Stored data »
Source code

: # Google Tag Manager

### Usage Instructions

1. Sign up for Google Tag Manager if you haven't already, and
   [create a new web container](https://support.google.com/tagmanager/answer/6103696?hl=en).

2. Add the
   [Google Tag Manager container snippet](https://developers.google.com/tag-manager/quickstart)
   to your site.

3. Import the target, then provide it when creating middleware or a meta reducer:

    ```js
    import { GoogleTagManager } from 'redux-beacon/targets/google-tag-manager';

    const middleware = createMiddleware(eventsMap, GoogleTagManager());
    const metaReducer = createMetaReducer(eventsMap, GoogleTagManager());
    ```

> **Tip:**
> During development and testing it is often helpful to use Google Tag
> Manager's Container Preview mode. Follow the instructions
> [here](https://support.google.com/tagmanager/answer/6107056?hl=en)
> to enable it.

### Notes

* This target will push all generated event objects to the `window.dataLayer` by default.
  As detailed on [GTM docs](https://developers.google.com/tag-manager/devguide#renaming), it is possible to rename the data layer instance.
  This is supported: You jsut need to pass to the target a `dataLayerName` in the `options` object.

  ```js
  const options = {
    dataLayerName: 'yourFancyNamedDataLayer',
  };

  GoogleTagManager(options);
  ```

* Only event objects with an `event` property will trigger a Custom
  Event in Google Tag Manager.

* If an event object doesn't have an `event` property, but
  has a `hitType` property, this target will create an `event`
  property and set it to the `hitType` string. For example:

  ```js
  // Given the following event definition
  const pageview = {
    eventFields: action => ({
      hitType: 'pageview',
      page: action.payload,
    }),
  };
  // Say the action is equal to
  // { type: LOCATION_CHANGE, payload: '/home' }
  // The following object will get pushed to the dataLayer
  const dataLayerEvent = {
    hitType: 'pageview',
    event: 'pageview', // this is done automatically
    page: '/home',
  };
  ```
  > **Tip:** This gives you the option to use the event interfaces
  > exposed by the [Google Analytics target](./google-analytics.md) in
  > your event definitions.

Task prompt » Copy, please, every line from the start of the entries down to the line that holds "to your site.", with both of those lines included and no others.

Result below »
Source code

: # Google Tag Manager

### Usage Instructions

1. Sign up for Google Tag Manager if you haven't already, and
   [create a new web container](https://support.google.com/tagmanager/answer/6103696?hl=en).

2. Add the
   [Google Tag Manager container snippet](https://developers.google.com/tag-manager/quickstart)
   to your site.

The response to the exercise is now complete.